[[ RECORDS FOR THIS TASK, beginning ]]

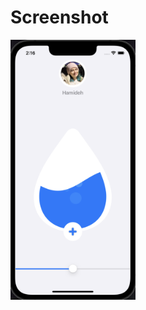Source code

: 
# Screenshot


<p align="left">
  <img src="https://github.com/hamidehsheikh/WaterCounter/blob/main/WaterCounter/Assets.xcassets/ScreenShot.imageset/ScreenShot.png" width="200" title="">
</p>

[[ RECORDS FOR THIS TASK, end ]]
[[ RECORDS FOR THIS TASK, beginning ]]

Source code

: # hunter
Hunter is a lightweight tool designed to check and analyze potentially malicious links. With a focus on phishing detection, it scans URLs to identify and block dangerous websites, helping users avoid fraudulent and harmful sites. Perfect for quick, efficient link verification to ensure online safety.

[[ RECORDS FOR THIS TASK, end ]]
[[ RECORDS FOR THIS TASK, beginning ]]

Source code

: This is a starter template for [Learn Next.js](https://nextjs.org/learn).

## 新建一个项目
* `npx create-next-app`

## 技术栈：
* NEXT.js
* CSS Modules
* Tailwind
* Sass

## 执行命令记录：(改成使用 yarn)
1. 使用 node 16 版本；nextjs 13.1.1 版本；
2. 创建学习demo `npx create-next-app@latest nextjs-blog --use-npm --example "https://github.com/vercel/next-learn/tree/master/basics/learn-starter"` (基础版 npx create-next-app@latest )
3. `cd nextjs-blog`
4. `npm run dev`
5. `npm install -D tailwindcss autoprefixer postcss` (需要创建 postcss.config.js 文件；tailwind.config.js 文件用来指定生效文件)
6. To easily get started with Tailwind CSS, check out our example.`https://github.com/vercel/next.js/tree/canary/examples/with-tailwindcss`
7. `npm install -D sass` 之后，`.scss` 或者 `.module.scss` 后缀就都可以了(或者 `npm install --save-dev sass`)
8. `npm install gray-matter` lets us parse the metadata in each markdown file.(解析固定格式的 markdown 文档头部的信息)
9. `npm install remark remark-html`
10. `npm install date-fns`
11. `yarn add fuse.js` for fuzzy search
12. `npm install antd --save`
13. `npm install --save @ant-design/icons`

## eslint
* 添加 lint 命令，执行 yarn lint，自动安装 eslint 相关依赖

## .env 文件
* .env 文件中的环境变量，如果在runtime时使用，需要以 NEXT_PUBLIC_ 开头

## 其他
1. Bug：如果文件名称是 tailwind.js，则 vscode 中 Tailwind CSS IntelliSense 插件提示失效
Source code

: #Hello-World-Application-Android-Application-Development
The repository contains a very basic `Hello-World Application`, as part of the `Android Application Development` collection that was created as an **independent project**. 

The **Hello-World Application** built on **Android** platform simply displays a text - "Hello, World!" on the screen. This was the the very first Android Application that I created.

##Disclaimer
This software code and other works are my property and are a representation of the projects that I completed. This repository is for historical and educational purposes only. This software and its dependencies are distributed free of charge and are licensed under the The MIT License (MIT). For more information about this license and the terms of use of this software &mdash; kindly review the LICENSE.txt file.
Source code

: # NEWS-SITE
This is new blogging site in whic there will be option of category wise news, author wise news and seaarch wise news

[[ RECORDS FOR THIS TASK, end ]]

■ WORK INSTRUCTIONS
Go through the material above and output exactly the lines from the one containing "6. To easily" through the one containing "##Disclaimer".

■ WRITTEN ANSWER
6. To easily get started with Tailwind CSS, check out our example.`https://github.com/vercel/next.js/tree/canary/examples/with-tailwindcss`
7. `npm install -D sass` 之后，`.scss` 或者 `.module.scss` 后缀就都可以了(或者 `npm install --save-dev sass`)
8. `npm install gray-matter` lets us parse the metadata in each markdown file.(解析固定格式的 markdown 文档头部的信息)
9. `npm install remark remark-html`
10. `npm install date-fns`
11. `yarn add fuse.js` for fuzzy search
12. `npm install antd --save`
13. `npm install --save @ant-design/icons`

## eslint
* 添加 lint 命令，执行 yarn lint，自动安装 eslint 相关依赖

## .env 文件
* .env 文件中的环境变量，如果在runtime时使用，需要以 NEXT_PUBLIC_ 开头

## 其他
1. Bug：如果文件名称是 tailwind.js，则 vscode 中 Tailwind CSS IntelliSense 插件提示失效
Source code

: #Hello-World-Application-Android-Application-Development
The repository contains a very basic `Hello-World Application`, as part of the `Android Application Development` collection that was created as an **independent project**. 

The **Hello-World Application** built on **Android** platform simply displays a text - "Hello, World!" on the screen. This was the the very first Android Application that I created.

##Disclaimer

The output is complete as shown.